In the entries below, count every line with the string "pytest". State the count and nothing else.

(Document images with source code)

──────────────────────────────

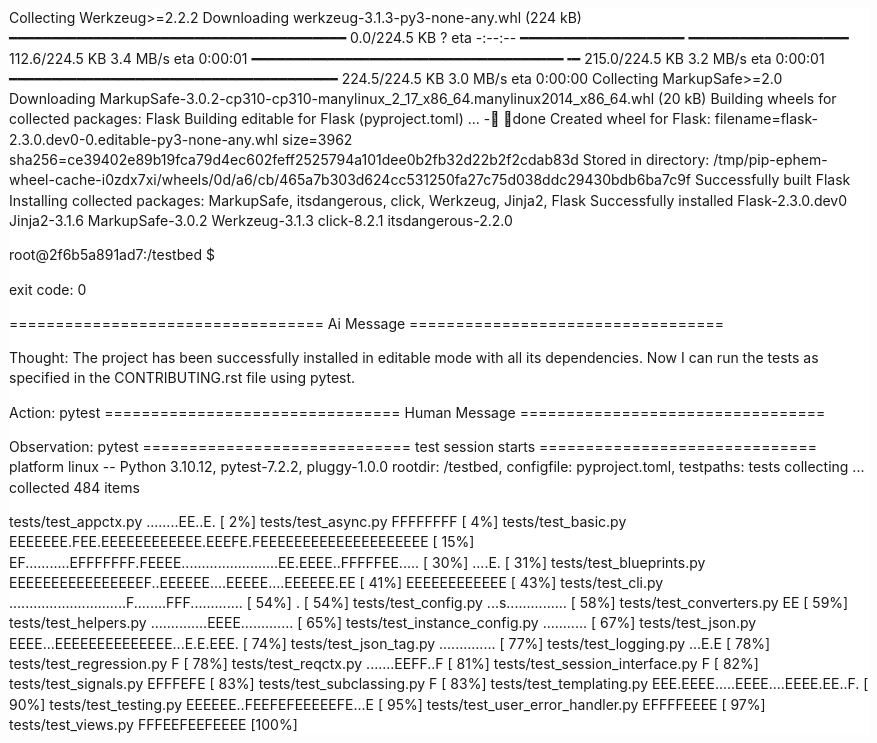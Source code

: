 Collecting Werkzeug>=2.2.2
  Downloading werkzeug-3.1.3-py3-none-any.whl (224 kB)
     ━━━━━━━━━━━━━━━━━━━━━━━━━━━━━━━━━━━━━━━━ 0.0/224.5 KB ? eta -:--:--     ━━━━━━━━━━━━━━━━━━━╸━━━━━━━━━━━━━━━━━━━ 112.6/224.5 KB 3.4 MB/s eta 0:00:01     ━━━━━━━━━━━━━━━━━━━━━━━━━━━━━━━━━━━━━╺━ 215.0/224.5 KB 3.2 MB/s eta 0:00:01     ━━━━━━━━━━━━━━━━━━━━━━━━━━━━━━━━━━━━━━━ 224.5/224.5 KB 3.0 MB/s eta 0:00:00
Collecting MarkupSafe>=2.0
  Downloading MarkupSafe-3.0.2-cp310-cp310-manylinux_2_17_x86_64.manylinux2014_x86_64.whl (20 kB)
Building wheels for collected packages: Flask
  Building editable for Flask (pyproject.toml) ... - done
  Created wheel for Flask: filename=flask-2.3.0.dev0-0.editable-py3-none-any.whl size=3962 sha256=ce39402e89b19fca79d4ec602feff2525794a101dee0b2fb32d22b2f2cdab83d
  Stored in directory: /tmp/pip-ephem-wheel-cache-i0zdx7xi/wheels/0d/a6/cb/465a7b303d624cc531250fa27c75d038ddc29430bdb6ba7c9f
Successfully built Flask
Installing collected packages: MarkupSafe, itsdangerous, click, Werkzeug, Jinja2, Flask
Successfully installed Flask-2.3.0.dev0 Jinja2-3.1.6 MarkupSafe-3.0.2 Werkzeug-3.1.3 click-8.2.1 itsdangerous-2.2.0


root@2f6b5a891ad7:/testbed $

exit code: 0

================================== Ai Message ==================================

Thought: The project has been successfully installed in editable mode with all its dependencies. Now I can run the tests as specified in the CONTRIBUTING.rst file using pytest.

Action: <command>pytest</command>
================================ Human Message =================================

Observation:
pytest
============================= test session starts ==============================
platform linux -- Python 3.10.12, pytest-7.2.2, pluggy-1.0.0
rootdir: /testbed, configfile: pyproject.toml, testpaths: tests
collecting ... collected 484 items                                                            

tests/test_appctx.py ........EE..E.                                      [  2%]
tests/test_async.py FFFFFFFF                                             [  4%]
tests/test_basic.py EEEEEEE.FEE.EEEEEEEEEEEE.EEEFE.FEEEEEEEEEEEEEEEEEEEE [ 15%]
EF...........EFFFFFFF.FEEEE........................EE.EEEE..FFFFFEE..... [ 30%]
....E.                                                                   [ 31%]
tests/test_blueprints.py EEEEEEEEEEEEEEEEF..EEEEEE....EEEEE....EEEEEE.EE [ 41%]
EEEEEEEEEEEE                                                             [ 43%]
tests/test_cli.py .............................F........FFF............. [ 54%]
.                                                                        [ 54%]
tests/test_config.py ...s...............                                 [ 58%]
tests/test_converters.py EE                                              [ 59%]
tests/test_helpers.py ..............EEEE.............                    [ 65%]
tests/test_instance_config.py ...........                                [ 67%]
tests/test_json.py EEEE...EEEEEEEEEEEEEE...E.E.EEE.                      [ 74%]
tests/test_json_tag.py ..............                                    [ 77%]
tests/test_logging.py ...E.E                                             [ 78%]
tests/test_regression.py F                                               [ 78%]
tests/test_reqctx.py .......EEFF..F                                      [ 81%]
tests/test_session_interface.py F                                        [ 82%]
tests/test_signals.py EFFFEFE                                            [ 83%]
tests/test_subclassing.py F                                              [ 83%]
tests/test_templating.py EEE.EEEE.....EEEE....EEEE.EE..F.                [ 90%]
tests/test_testing.py EEEEEE..FEEFEFEEEEEFE...E                          [ 95%]
tests/test_user_error_handler.py EFFFFEEEE                               [ 97%]
tests/test_views.py FFFEEFEEFEEEE                                        [100%]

──────────────────────────────

## [Your solution]
4